Interestingly, in the complaint, the DOJ basically admits that they haven’t complied with the Privacy Act—a 1974 federal law that makes it a crime for the federal government to collect data on individual Americans without informing Congress and the people exactly how it’s going to work. Where is this data going to be stored, who’s going to have access to it, is it going to be protected, what are they going to do with the data after they get it? The DOJ has been remarkably silent on all of those things. Which raises very serious questions, particularly because this administration has a particularly poor track record on protecting data.

And so Oregonians and citizens of all of the other states, both run by Republicans and Democrats, who entrust their data to their state election officials, should feel relieved that in almost every state, not all of them, but almost every state, the election officials have said, I can’t share this information with you.

Many Republican secretaries of state, as well as Democrats, have said, we’ll give you public data, but we’re not giving you the sensitive data. 

Even though the Oregon Secretary of State’s office has raised this issue with them, they basically admit they haven’t complied in any way with the Privacy Act.

The DOJ complaint seems to cast suspicion on Oregon because it registers 90-something percent of the state’s voting age adults. 

It’s not suspicious at all.

Georgia has very similar voter registration rates. It would be odd if a state with automatic voter registration like Oregon or Georgia didn’t have registration rates around 95%. Just realize the assumption here that there’s something fishy about a high voter registration rate.

And there is nothing in federal law or just logically that suggests a high voter registration rate is fishy. Oregon’s voter turnout rates are exactly where we would expect them to be. 

In fact, you would expect, if anything, the DOJ might go to Oregon and other states like Georgia, Michigan, states with automatic voter registration, high voter registration rates, and very accurate voter rolls.
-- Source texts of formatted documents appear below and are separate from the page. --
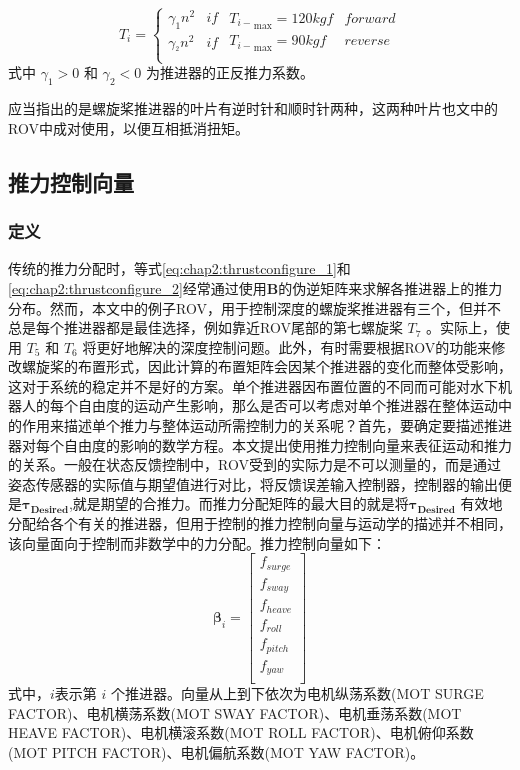 \begin{equation}
\label{eq:8}
{T_i} = \left\{ {\begin{array}{*{20}{c}}
   {{\gamma _1}{n^2}} & {if}  \\
   {{\gamma _{^2}}{n^2}} & {if}  \\
\end{array}} \right.\begin{array}{*{20}{c}}
   {{T_{i - }}_{\max } = 120kgf} & {forward}  \\
   {{T_{i - }}_{\max } = 90kgf } & {reverse}  \\
\end{array}
\end{equation}
式中 $\gamma _1 > 0$ 和 $\gamma _2 < 0$ 为推进器的正反推力系数。

应当指出的是螺旋桨推进器的叶片有逆时针和顺时针两种，这两种叶片也文中的ROV中成对使用，以便互相抵消扭矩。

\subsection{推力控制向量 }
\subsubsection{定义}
传统的推力分配时，等式\ref {eq:chap2:thrustconfigure_1}和\ref{eq:chap2:thrustconfigure_2}经常通过使用$\bm{B}$的伪逆矩阵来求解各推进器上的推力分布。然而，本文中的例子ROV，用于控制深度的螺旋桨推进器有三个，但并不总是每个推进器都是最佳选择，例如靠近ROV尾部的第七螺旋桨 $T_7$ 。实际上，使用 $T_5$ 和 $T_6$ 将更好地解决的深度控制问题。此外，有时需要根据ROV的功能来修改螺旋桨的布置形式，因此计算的布置矩阵会因某个推进器的变化而整体受影响，这对于系统的稳定并不是好的方案。单个推进器因布置位置的不同而可能对水下机器人的每个自由度的运动产生影响，那么是否可以考虑对单个推进器在整体运动中的作用来描述单个推力与整体运动所需控制力的关系呢？首先，要确定要描述推进器对每个自由度的影响的数学方程。本文提出使用推力控制向量来表征运动和推力的关系。一般在状态反馈控制中，ROV受到的实际力是不可以测量的，而是通过姿态传感器的实际值与期望值进行对比，将反馈误差输入控制器，控制器的输出便是$\bm{\tau_{Desired} }$,就是期望的合推力。而推力分配矩阵的最大目的就是将$\bm{\tau_{Desired} }$ 有效地分配给各个有关的推进器，但用于控制的推力控制向量与运动学的描述并不相同，该向量面向于控制而非数学中的力分配。推力控制向量如下\cite{ardupilot,ardusub}：
\begin{equation}
\label{eq:chap2:motor_factor}
\bm{\beta}_{i}=
\left[
\begin{array}{*{20}{c}}
  {f}_{surge}\\
  {f}_{sway}\\
  {f}_{heave}\\
  {f}_{roll}\\
  {f}_{pitch}\\
  {f}_{yaw}\\
\end{array}
\right]
\end{equation}
式中，$i$表示第 $i$ 个推进器。向量从上到下依次为电机纵荡系数(MOT SURGE FACTOR)、电机横荡系数(MOT SWAY FACTOR)、电机垂荡系数(MOT HEAVE FACTOR)、电机横滚系数(MOT ROLL FACTOR)、电机俯仰系数(MOT PITCH FACTOR)、电机偏航系数(MOT YAW FACTOR)。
And instead of suing them, ask them, hey, can we get some tips so that we might be able to share them with other states?

The lawsuit also suggests Oregon’s low “removal rate,” the rate of ineligible voters removed from the voting rolls each year, is somehow suspect. It is 3.6%, which is less than half the national rate. At the same time, five states have the same or a lower rate, such as Utah. 

The complaint misconstrues what a lot of the data says. That rate is not unusual at all.

I think what, again, some of the allegations in the complaint might reflect is how significantly this administration has decimated the experience base and the capacity of the Justice Department and the Civil Rights Division. 

Why are they doing this?

I think it raises some serious questions. Is the federal government moving from being an enforcer of federal voting law, a resource in maintaining election security, to perhaps preparing to spread disinformation about elections for purely political purposes. That’s not what the Department of Justice is supposed to be doing. I make this point all the time as a former Department of Justice lawyer. The Department of Justice is not the president’s law firm. The president has his own lawyers. That’s why we have a White House Counsel’s Office. The Department of Justice is the law firm for the American people.

To have a president interfering with investigations, directing investigations, is something we’ve never seen before.